11.1933夏 吉田の夏、楠本の夏 上
吉田正男は1914年生まれ。楠本と同い年である。小学校時代は一宮第四小で全国優勝。その後、東海各地から選手をスカウトしていた中京商の目にとまり入学。入学当初からレギュラーとして出場していたが、投手ではなく三塁手や遊撃手。投手として活躍し始めたのは2年からである。同級生の杉浦清は小学生時代は陸上競技が主で、出身校の梅園小の校長の熱心な推薦で入学。下級生の頃は遊撃手の中で一番下手であった。はじめての出場は2年生の6月で、レギュラーの選手が歯を折りおまけに病気になってようやく回ってきた出番であった。吉田や杉浦以外にも一学年上の桜井や恒川、吉岡などもスカウトされて入学してきた選手である。当時中京商は創設者であり校長の梅村清光の肝いりで野球場が作られ、野球部強化に取り組んでいた。相当に熱が入っていたようで全校生徒の前での訓示で「弱い野球部は解散」などと言うこともあったが、遠方から入学してくる選手を自分の家へ下宿させ、毎日のように練習に顔を出した。1929年に野球部監督に就任した山岡嘉次は3年で全国制覇を合言葉に選手を鍛え、明大監督であった岡田源三郎にたびたび指導してもらっていた。「はじめは本当に弱かった。しかし選手たちはよく努力し、激しい練習にもへこたれなかった。夜のミーティングにも鋭い質問が飛び出すなど、非常に熱心であった。」と岡田が後年振り返っている。この練習の中で中等野球では珍しかった三塁コーチからのブロックサインなどを導入し、考える野球を取り入れていった。その中で31春の準優勝、31夏・32夏の大会連覇を達成。だが32夏の大会後、チームの大黒柱であった桜井などがぬけ大きく戦力ダウン。吉田自身はコントロールも速球も更に磨きがかかっていたが、初優勝時のメンバーは吉田と杉浦のみとなってしまい打線の攻撃力は昨年までと比べ低下は否めず、吉田だけが頼りといってもよいチームに。春は明石中楠本の前に敗れ去り、ついに春の優勝は成し遂げることはできなかった。昨年までと比べ、決して良い条件とはいえない中、主将としてエースとして、吉田の最後の夏が始まった。
三連覇を目指した中京商はいきなり予選で苦しめられる。1回戦は7対2と楽勝であったが次にあたったのが豊橋中。ここには小山常吉といういい投手がおり、前年より攻撃力が低下した打線が小山から得点することができない。両チーム0行進が続く中、コーチに中島治康(28夏松本商優勝投手―早大―巨人他)を招いている豊橋中は吉田を攻めていく。七回、無死一二塁。打者は5番と吉田がピンチを招く。5番打者が左右間に大飛球を飛ばした。点が入るかと思われたが、中堅手の鬼頭数雄がスライディングキャッチのファインプレー。すんでのところで失点を防ぐ。すると8回、中京商が相手のエラーで何とか小山から1点をもぎ取り、ギリギリのところで勝利を収めた。

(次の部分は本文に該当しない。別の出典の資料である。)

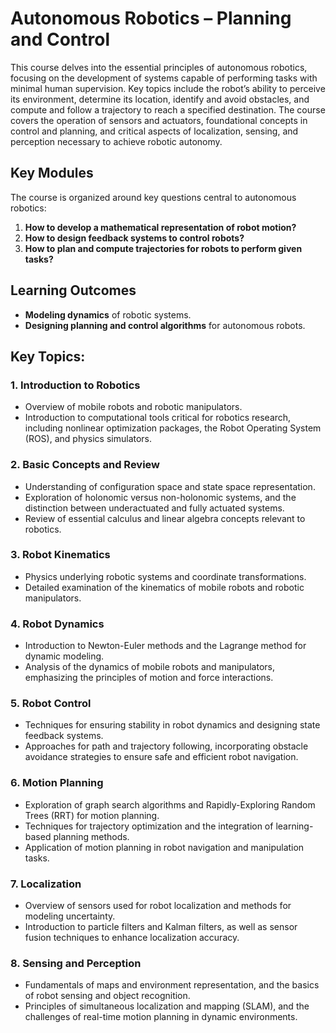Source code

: # Autonomous Robotics – Planning and Control

This course delves into the essential principles of autonomous robotics, focusing on the development of systems capable of performing tasks with minimal human supervision. Key topics include the robot’s ability to perceive its environment, determine its location, identify and avoid obstacles, and compute and follow a trajectory to reach a specified destination. The course covers the operation of sensors and actuators, foundational concepts in control and planning, and critical aspects of localization, sensing, and perception necessary to achieve robotic autonomy.

## Key Modules

The course is organized around key questions central to autonomous robotics:

1. **How to develop a mathematical representation of robot motion?**
2. **How to design feedback systems to control robots?**
3. **How to plan and compute trajectories for robots to perform given tasks?**

## Learning Outcomes
- **Modeling dynamics** of robotic systems.
- **Designing planning and control algorithms** for autonomous robots.


## Key Topics:

### 1. Introduction to Robotics
- Overview of mobile robots and robotic manipulators.
- Introduction to computational tools critical for robotics research, including nonlinear optimization packages, the Robot Operating System (ROS), and physics simulators.

### 2. Basic Concepts and Review
- Understanding of configuration space and state space representation.
- Exploration of holonomic versus non-holonomic systems, and the distinction between underactuated and fully actuated systems.
- Review of essential calculus and linear algebra concepts relevant to robotics.

### 3. Robot Kinematics
- Physics underlying robotic systems and coordinate transformations.
- Detailed examination of the kinematics of mobile robots and robotic manipulators.

### 4. Robot Dynamics
- Introduction to Newton-Euler methods and the Lagrange method for dynamic modeling.
- Analysis of the dynamics of mobile robots and manipulators, emphasizing the principles of motion and force interactions.

### 5. Robot Control
- Techniques for ensuring stability in robot dynamics and designing state feedback systems.
- Approaches for path and trajectory following, incorporating obstacle avoidance strategies to ensure safe and efficient robot navigation.

### 6. Motion Planning
- Exploration of graph search algorithms and Rapidly-Exploring Random Trees (RRT) for motion planning.
- Techniques for trajectory optimization and the integration of learning-based planning methods.
- Application of motion planning in robot navigation and manipulation tasks.

### 7. Localization
- Overview of sensors used for robot localization and methods for modeling uncertainty.
- Introduction to particle filters and Kalman filters, as well as sensor fusion techniques to enhance localization accuracy.

### 8. Sensing and Perception
- Fundamentals of maps and environment representation, and the basics of robot sensing and object recognition.
- Principles of simultaneous localization and mapping (SLAM), and the challenges of real-time motion planning in dynamic environments.
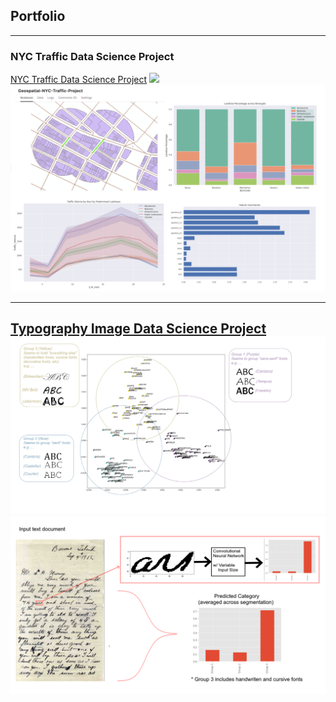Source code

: ## Portfolio

---

### NYC Traffic Data Science Project

[NYC Traffic Data Science Project](../ArcGIS_Project_nyc_traffic)
<img src="images/leaflet_gif.gif?raw=true"/>
<img src="images/traffic_data.png?raw=true"/>

---
[Typography Image Data Science Project](/pdf/sample_presentation.pdf)
<img src="images/fonts.png?raw=true"/>
<img src="images/convfont.png?raw=true"/>
---

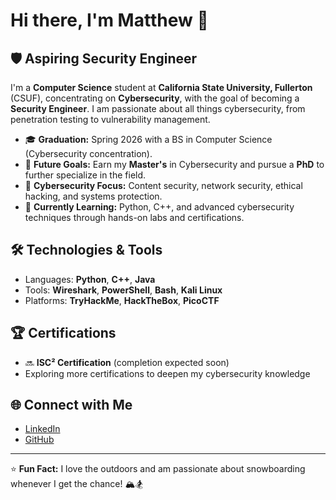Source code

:# Hi there, I'm Matthew 👋

## 🛡️ Aspiring Security Engineer
I'm a **Computer Science** student at **California State University, Fullerton** (CSUF), concentrating on **Cybersecurity**, with the goal of becoming a **Security Engineer**. I am passionate about all things cybersecurity, from penetration testing to vulnerability management.

- 🎓 **Graduation:** Spring 2026 with a BS in Computer Science (Cybersecurity concentration).
- 🎯 **Future Goals:** Earn my **Master's** in Cybersecurity and pursue a **PhD** to further specialize in the field.
- 🔐 **Cybersecurity Focus:** Content security, network security, ethical hacking, and systems protection.
- 🌱 **Currently Learning:** Python, C++, and advanced cybersecurity techniques through hands-on labs and certifications.

## 🛠 Technologies & Tools
- Languages: **Python**, **C++**, **Java**
- Tools: **Wireshark**, **PowerShell**, **Bash**, **Kali Linux**
- Platforms: **TryHackMe**, **HackTheBox**, **PicoCTF**

## 🏆 Certifications
- 🔜 **ISC² Certification** (completion expected soon)
- Exploring more certifications to deepen my cybersecurity knowledge

## 🌐 Connect with Me
- [LinkedIn](https://www.linkedin.com/in/matthew-medina2)
- [GitHub](https://github.com/medina-matthew)

---

⭐️ **Fun Fact:** I love the outdoors and am passionate about snowboarding whenever I get the chance! 🏔️🏂
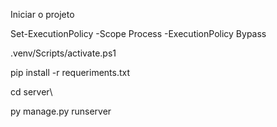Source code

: Iniciar o projeto

Set-ExecutionPolicy -Scope Process -ExecutionPolicy Bypass

.venv/Scripts/activate.ps1

pip install -r requeriments.txt

cd server\

py manage.py runserver

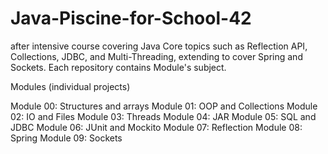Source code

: # Java-Piscine-for-School-42

after intensive course covering Java Core topics such as Reflection API, Collections, JDBC, and Multi-Threading, extending to cover Spring and Sockets.
Each repository contains Module's subject.

Modules (individual projects)

Module 00: Structures and arrays
Module 01: OOP and Collections
Module 02: IO and Files
Module 03: Threads
Module 04: JAR
Module 05: SQL and JDBC
Module 06: JUnit and Mockito
Module 07: Reflection
Module 08: Spring
Module 09: Sockets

この勝利の報は校長の梅村のもとには「11対0で快勝す」と届いた。梅村はこのころ病状にあり、試合時は危篤状態であったのでとても辛勝だったとは伝えられたなかったようである。この報を聞いた校長はにっこりとほほえみ、「よし、豊橋中に大勝するようならこれで3年連続優勝はできる」と喜び、そのあとで息を引き取った。50歳没。

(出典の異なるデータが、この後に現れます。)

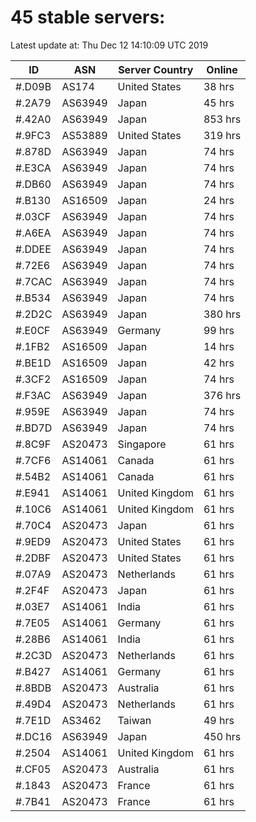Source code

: # 45 stable servers:

Latest update at: Thu Dec 12 14:10:09 UTC 2019

| ID | ASN | Server Country | Online |
| -- | --- | -------------- | ------ |
| #.D09B | AS174 | United States | 38 hrs |
| #.2A79 | AS63949 | Japan | 45 hrs |
| #.42A0 | AS63949 | Japan | 853 hrs |
| #.9FC3 | AS53889 | United States | 319 hrs |
| #.878D | AS63949 | Japan | 74 hrs |
| #.E3CA | AS63949 | Japan | 74 hrs |
| #.DB60 | AS63949 | Japan | 74 hrs |
| #.B130 | AS16509 | Japan | 24 hrs |
| #.03CF | AS63949 | Japan | 74 hrs |
| #.A6EA | AS63949 | Japan | 74 hrs |
| #.DDEE | AS63949 | Japan | 74 hrs |
| #.72E6 | AS63949 | Japan | 74 hrs |
| #.7CAC | AS63949 | Japan | 74 hrs |
| #.B534 | AS63949 | Japan | 74 hrs |
| #.2D2C | AS63949 | Japan | 380 hrs |
| #.E0CF | AS63949 | Germany | 99 hrs |
| #.1FB2 | AS16509 | Japan | 14 hrs |
| #.BE1D | AS16509 | Japan | 42 hrs |
| #.3CF2 | AS16509 | Japan | 74 hrs |
| #.F3AC | AS63949 | Japan | 376 hrs |
| #.959E | AS63949 | Japan | 74 hrs |
| #.BD7D | AS63949 | Japan | 74 hrs |
| #.8C9F | AS20473 | Singapore | 61 hrs |
| #.7CF6 | AS14061 | Canada | 61 hrs |
| #.54B2 | AS14061 | Canada | 61 hrs |
| #.E941 | AS14061 | United Kingdom | 61 hrs |
| #.10C6 | AS14061 | United Kingdom | 61 hrs |
| #.70C4 | AS20473 | Japan | 61 hrs |
| #.9ED9 | AS20473 | United States | 61 hrs |
| #.2DBF | AS20473 | United States | 61 hrs |
| #.07A9 | AS20473 | Netherlands | 61 hrs |
| #.2F4F | AS20473 | Japan | 61 hrs |
| #.03E7 | AS14061 | India | 61 hrs |
| #.7E05 | AS14061 | Germany | 61 hrs |
| #.28B6 | AS14061 | India | 61 hrs |
| #.2C3D | AS20473 | Netherlands | 61 hrs |
| #.B427 | AS14061 | Germany | 61 hrs |
| #.8BDB | AS20473 | Australia | 61 hrs |
| #.49D4 | AS20473 | Netherlands | 61 hrs |
| #.7E1D | AS3462 | Taiwan | 49 hrs |
| #.DC16 | AS63949 | Japan | 450 hrs |
| #.2504 | AS14061 | United Kingdom | 61 hrs |
| #.CF05 | AS20473 | Australia | 61 hrs |
| #.1843 | AS20473 | France | 61 hrs |
| #.7B41 | AS20473 | France | 61 hrs |

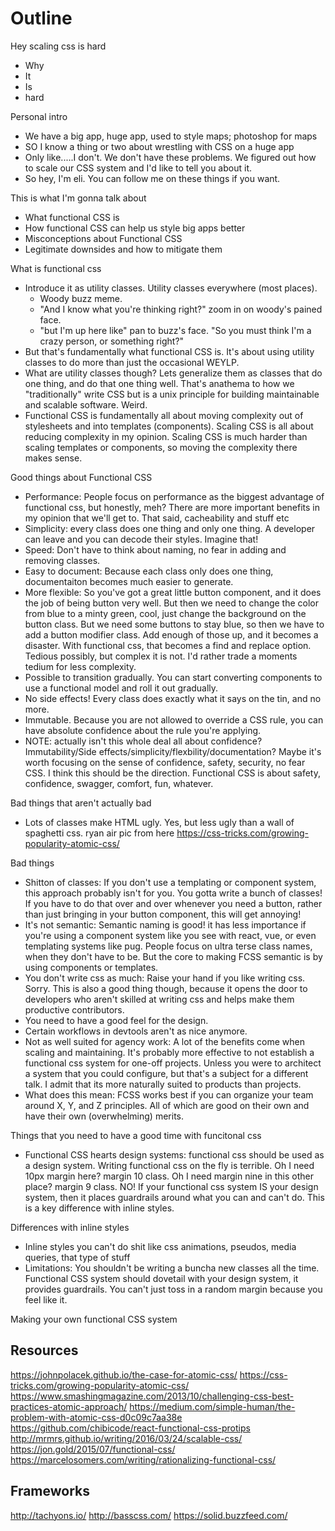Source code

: # Outline

Hey scaling css is hard
* Why
* It
* Is
* hard

Personal intro 
* We have a big app, huge app, used to style maps; photoshop for maps
* SO I know a thing or two about wrestling with CSS on a huge app
* Only like.....I don't. We don't have these problems. We figured out how to scale our CSS system and I'd like to tell you about it.
* So hey, I'm eli. You can follow me on these things if you want.

This is what I'm gonna talk about
* What functional CSS is
* How functional CSS can help us style big apps better
* Misconceptions about Functional CSS
* Legitimate downsides and how to mitigate them

What is functional css
* Introduce it as utility classes. Utility classes everywhere (most places).
  - Woody buzz meme.
  - "And I know what you're thinking right?" zoom in on woody's pained face.
  - "but I'm up here like" pan to buzz's face. "So you must think I'm a crazy person, or something right?"
* But that's fundamentally what functional CSS is. It's about using utility classes to do more than just the occasional WEYLP.
* What are utility classes though? Lets generalize them as classes that do one thing, and do that one thing well. That's anathema to how we "traditionally" write CSS but is a unix principle for building maintainable and scalable software. Weird.
* Functional CSS is fundamentally all about moving complexity out of stylesheets and into templates (components). Scaling CSS is all about reducing complexity in my opinion. Scaling CSS is much harder than scaling templates or components, so moving the complexity there makes sense.

Good things about Functional CSS
* Performance: People focus on performance as the biggest advantage of functional css, but honestly, meh? There are more important benefits in my opinion that we'll get to. That said, cacheability and stuff etc
* Simplicity: every class does one thing and only one thing. A developer can leave and you can decode their styles. Imagine that!
* Speed: Don't have to think about naming, no fear in adding and removing classes. 
* Easy to document: Because each class only does one thing, documentaiton becomes much easier to generate.
* More flexible: So you've got a great little button component, and it does the job of being button very well. But then we need to change the color from blue to a minty green, cool, just change the background on the button class. But we need some buttons to stay blue, so then we have to add a button modifier class. Add enough of those up, and it becomes a disaster. With functional css, that becomes a find and replace option. Tedious possibly, but complex it is not. I'd rather trade a moments tedium for less complexity.
* Possible to transition gradually. You can start converting components to use a functional model and roll it out gradually.
* No side effects! Every class does exactly what it says on the tin, and no more.
* Immutable. Because you are not allowed to override a CSS rule, you can have absolute confidence about the rule you're applying.
* NOTE: actually isn't this whole deal all about confidence? Immutability/Side effects/simplicity/flexbility/documentation? Maybe it's worth focusing on the sense of confidence, safety, security, no fear CSS. I think this should be the direction. Functional CSS is about safety, confidence, swagger, comfort, fun, whatever.



Bad things that aren't actually bad
* Lots of classes make HTML ugly. Yes, but less ugly than a wall of spaghetti css. ryan air pic from here https://css-tricks.com/growing-popularity-atomic-css/



Bad things
* Shitton of classes: If you don't use a templating or component system, this approach probably isn't for you. You gotta write a bunch of classes! If you have to do that over and over whenever you need a button, rather than just bringing in your button component, this will get annoying!
* It's not semantic: Semantic naming is good! it has less importance if you're using a component system like you see with react, vue, or even templating systems like pug. People focus on ultra terse class names, when they don't have to be. But the core to making FCSS semantic is by using components or templates.
* You don't write css as much: Raise your hand if you like writing css. Sorry. This is also a good thing though, because it opens the door to developers who aren't skilled at writing css and helps make them productive contributors.
* You need to have a good feel for the design.
* Certain workflows in devtools aren't as nice anymore.
* Not as well suited for agency work: A lot of the benefits come when scaling and maintaining. It's probably more effective to not establish a functional css system for one-off projects. Unless you were to architect a system that you could configure, but that's a subject for a different talk. I admit that its more naturally suited to products than projects.
* What does this mean: FCSS works best if you can organize your team around X, Y, and Z principles. All of which are good on their own and have their own (overwhelming) merits.

Things that you need to have a good time with funcitonal css
* Functional CSS hearts design systems: functional css should be used as a design system. Writing functional css on the fly is terrible. Oh I need 10px margin here? margin 10 class. Oh I need margin nine in this other place? margin 9 class. NO! If your functional css system IS your design system, then it places guardrails around what you can and can't do. This is a key difference with inline styles.

Differences with inline styles
* Inline styles you can't do shit like css animations, pseudos, media queries, that type of stuff
* Limitations: You shouldn't be writing a buncha new classes all the time. Functional CSS system should dovetail with your design system, it provides guardrails. You can't just toss in a random margin because you feel like it.

Making your own functional CSS system


## Resources
https://johnpolacek.github.io/the-case-for-atomic-css/
https://css-tricks.com/growing-popularity-atomic-css/
https://www.smashingmagazine.com/2013/10/challenging-css-best-practices-atomic-approach/
https://medium.com/simple-human/the-problem-with-atomic-css-d0c09c7aa38e
https://github.com/chibicode/react-functional-css-protips
http://mrmrs.github.io/writing/2016/03/24/scalable-css/
https://jon.gold/2015/07/functional-css/
https://marcelosomers.com/writing/rationalizing-functional-css/

## Frameworks
http://tachyons.io/
http://basscss.com/
https://solid.buzzfeed.com/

吉田をはじめ中京商は喪章を腕に東海予選の決勝に挑んだ。相手は春の優勝校岐阜商。優勝投手松井相手に打線が爆発し11安打8得点。吉田も4安打に抑え込み8対0。「私たちはいま、悲壮な気持ちで戦いを続けています。中京商野球部を今日までにしてくださった校長先生のご恩に報いるには、ただ甲子園で優勝し、三連勝をやってのけることがなによりのはなむけと思っています。」と梅村校長へのはなむけのため、吉田以下選手陣は闘志を燃やして夏の甲子園に乗り込んでいった。